Heads up, WordPress admins! Numerous security vulnerabilities were discovered in the ProfilePress WordPress plugin that could allow for complete site takeovers!. patches are out, if affected make sure you update your site with the latest plugin version.
Multiple ProfilePress WordPress Plugin Vulnerabilities Discovered
Researchers from the Wordfence team have shared details about vulnerabilities in the ProfilePress WordPress plugin in their recent post.
As elaborated, they discovered multiple critical security issues in this plugin – formerly known as WP User Avatar. The plugin currently boasts over 400,000 active installations, which means the vulnerabilities potentially risked thousands of websites.
Specifically, the researchers found four different vulnerabilities – all receiving critical severity ratings with a CVSS score of 9.8. These include an unauthenticated privilege escalation flaw (CVE-2021-34621), an authenticated privilege escalation (CVE-2021-34622), an arbitrary file upload in the image uploader component (CVE-2021-34623), and an arbitrary file upload in file uploader component (CVE-2021-34624).
Exploiting these vulnerabilities could let an adversary upload arbitrary files to target sites, gain admin access, and completely take over the site.
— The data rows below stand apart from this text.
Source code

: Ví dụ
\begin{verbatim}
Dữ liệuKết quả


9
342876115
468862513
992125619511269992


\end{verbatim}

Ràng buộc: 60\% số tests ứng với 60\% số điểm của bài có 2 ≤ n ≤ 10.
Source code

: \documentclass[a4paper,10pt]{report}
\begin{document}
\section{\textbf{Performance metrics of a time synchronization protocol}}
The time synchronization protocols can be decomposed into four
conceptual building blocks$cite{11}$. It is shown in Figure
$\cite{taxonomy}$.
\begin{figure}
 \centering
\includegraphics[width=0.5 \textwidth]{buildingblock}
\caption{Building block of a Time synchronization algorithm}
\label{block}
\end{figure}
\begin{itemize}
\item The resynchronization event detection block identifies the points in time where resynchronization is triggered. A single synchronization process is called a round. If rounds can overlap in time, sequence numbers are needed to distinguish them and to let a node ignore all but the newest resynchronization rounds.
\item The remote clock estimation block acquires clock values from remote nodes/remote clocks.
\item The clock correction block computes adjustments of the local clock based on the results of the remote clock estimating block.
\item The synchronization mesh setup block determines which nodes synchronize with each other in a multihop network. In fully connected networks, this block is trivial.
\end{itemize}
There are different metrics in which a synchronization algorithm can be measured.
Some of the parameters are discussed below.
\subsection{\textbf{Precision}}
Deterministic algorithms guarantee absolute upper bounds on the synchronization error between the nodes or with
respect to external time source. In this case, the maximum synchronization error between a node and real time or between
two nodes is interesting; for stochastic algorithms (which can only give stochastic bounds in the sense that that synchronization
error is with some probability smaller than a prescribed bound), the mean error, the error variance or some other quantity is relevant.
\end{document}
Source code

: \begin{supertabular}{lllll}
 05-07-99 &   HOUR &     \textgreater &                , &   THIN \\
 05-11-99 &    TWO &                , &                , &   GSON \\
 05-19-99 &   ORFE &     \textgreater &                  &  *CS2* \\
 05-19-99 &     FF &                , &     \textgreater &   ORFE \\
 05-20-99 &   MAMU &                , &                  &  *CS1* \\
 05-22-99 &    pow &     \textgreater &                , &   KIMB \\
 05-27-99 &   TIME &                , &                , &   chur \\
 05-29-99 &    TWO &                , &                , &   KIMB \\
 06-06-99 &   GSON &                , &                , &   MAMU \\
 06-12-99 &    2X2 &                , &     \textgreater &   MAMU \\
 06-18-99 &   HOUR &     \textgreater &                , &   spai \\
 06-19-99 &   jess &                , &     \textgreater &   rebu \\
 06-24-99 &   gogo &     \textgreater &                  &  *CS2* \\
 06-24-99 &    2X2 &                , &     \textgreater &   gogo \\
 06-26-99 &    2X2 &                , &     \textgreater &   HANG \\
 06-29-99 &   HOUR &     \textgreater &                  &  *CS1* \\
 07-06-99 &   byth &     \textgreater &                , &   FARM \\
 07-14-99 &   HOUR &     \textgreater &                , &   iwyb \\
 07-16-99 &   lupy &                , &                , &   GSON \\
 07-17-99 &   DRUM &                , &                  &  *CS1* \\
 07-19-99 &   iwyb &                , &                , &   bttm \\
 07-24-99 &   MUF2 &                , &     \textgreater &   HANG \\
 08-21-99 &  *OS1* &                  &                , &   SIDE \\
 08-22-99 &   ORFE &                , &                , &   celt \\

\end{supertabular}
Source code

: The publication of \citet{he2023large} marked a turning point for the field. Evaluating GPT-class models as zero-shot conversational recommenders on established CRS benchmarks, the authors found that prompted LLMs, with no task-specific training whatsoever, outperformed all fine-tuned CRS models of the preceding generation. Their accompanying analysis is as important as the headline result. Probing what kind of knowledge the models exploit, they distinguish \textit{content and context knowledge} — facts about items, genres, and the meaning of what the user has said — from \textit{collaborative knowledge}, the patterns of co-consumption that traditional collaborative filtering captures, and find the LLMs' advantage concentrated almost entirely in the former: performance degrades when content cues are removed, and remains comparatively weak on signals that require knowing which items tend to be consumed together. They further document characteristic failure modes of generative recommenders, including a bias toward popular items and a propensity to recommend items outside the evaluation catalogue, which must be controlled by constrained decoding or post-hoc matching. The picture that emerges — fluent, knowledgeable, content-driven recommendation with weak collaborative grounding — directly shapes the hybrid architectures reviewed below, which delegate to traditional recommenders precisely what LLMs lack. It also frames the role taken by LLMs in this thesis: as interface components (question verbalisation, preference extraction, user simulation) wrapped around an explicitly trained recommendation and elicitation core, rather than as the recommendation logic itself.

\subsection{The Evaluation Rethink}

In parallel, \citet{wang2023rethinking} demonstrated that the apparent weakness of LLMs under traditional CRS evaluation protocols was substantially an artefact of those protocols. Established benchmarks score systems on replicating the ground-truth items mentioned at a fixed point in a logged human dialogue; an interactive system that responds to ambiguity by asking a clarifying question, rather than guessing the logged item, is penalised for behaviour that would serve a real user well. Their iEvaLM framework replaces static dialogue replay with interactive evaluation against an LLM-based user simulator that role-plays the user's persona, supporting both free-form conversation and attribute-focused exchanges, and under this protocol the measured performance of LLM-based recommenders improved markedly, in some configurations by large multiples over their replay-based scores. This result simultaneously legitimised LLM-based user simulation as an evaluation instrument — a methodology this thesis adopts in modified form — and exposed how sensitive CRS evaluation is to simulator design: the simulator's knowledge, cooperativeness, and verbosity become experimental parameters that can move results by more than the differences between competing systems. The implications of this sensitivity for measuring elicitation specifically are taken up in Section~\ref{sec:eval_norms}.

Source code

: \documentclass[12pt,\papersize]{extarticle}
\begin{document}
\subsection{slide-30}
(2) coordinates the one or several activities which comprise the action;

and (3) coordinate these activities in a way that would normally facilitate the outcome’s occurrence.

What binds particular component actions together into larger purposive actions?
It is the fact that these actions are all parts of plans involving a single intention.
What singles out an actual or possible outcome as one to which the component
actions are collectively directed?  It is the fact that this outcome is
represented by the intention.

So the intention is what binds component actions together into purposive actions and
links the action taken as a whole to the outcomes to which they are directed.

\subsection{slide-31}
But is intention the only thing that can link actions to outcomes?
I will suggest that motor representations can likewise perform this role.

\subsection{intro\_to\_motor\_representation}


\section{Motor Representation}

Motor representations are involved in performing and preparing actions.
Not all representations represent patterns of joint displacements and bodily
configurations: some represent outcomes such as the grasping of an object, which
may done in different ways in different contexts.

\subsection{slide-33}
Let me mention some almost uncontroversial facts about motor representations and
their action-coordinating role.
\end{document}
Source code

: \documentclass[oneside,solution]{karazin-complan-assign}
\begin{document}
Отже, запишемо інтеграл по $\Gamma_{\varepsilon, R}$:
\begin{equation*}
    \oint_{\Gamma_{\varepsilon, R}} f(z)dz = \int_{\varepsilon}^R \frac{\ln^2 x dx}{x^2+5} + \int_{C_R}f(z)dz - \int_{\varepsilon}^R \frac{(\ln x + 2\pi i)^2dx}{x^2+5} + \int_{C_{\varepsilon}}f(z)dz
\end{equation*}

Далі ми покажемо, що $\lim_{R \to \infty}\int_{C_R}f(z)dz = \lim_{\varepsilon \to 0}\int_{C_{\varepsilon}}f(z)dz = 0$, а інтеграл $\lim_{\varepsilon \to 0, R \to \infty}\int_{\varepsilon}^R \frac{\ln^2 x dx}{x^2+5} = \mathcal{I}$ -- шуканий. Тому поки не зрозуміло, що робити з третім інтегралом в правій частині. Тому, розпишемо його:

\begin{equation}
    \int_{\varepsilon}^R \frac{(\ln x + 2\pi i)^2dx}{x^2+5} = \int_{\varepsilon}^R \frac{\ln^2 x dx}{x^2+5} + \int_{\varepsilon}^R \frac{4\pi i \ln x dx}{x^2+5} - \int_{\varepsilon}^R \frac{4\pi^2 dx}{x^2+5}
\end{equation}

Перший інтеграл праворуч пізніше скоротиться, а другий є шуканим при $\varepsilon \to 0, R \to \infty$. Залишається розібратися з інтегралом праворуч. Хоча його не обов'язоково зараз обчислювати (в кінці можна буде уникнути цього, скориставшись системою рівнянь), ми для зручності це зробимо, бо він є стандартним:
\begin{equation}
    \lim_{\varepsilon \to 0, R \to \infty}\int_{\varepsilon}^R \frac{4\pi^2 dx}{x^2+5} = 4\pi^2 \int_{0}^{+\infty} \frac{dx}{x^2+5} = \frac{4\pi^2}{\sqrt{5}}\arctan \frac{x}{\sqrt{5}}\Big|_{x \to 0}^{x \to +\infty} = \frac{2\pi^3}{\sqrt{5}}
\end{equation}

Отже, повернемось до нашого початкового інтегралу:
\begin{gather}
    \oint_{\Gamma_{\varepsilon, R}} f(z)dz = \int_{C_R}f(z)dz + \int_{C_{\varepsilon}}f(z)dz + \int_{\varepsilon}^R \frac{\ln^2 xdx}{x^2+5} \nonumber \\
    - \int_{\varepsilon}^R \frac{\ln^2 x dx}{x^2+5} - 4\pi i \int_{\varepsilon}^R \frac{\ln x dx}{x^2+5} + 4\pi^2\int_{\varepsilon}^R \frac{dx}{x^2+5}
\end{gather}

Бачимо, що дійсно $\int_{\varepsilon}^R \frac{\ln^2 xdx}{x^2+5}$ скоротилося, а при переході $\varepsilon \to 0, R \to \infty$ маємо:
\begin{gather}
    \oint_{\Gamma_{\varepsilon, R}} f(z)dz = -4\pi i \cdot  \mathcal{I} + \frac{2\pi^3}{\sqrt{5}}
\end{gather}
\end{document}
These exploits would even work if the site had disabled user registration – that too, without requiring authentication.
Patches Rolled Out
Wordfence found the plugin versions 3.0 – 3.1.3 as vulnerable to the said flaws.
Following the discovery of the bugs, the researchers contacted the developers to report the matter. Consequently, the developers patched all the vulnerabilities with the release of plugin version 3.1.4, as evident through the changelog.
Nonetheless, following this release, the developers have released other fixes as well with subsequent versions. Hence, the recent one is the ProfilePRess plugin version 3.1.8.
Therefore, all WordPress admins running this plugin on their sites should update at the earliest. This is especially important given the frequent exploitation of vulnerable WordPress plugins to target different websites. Keeping all the plugins updated is the key strategy to fend off most cyber threats against websites.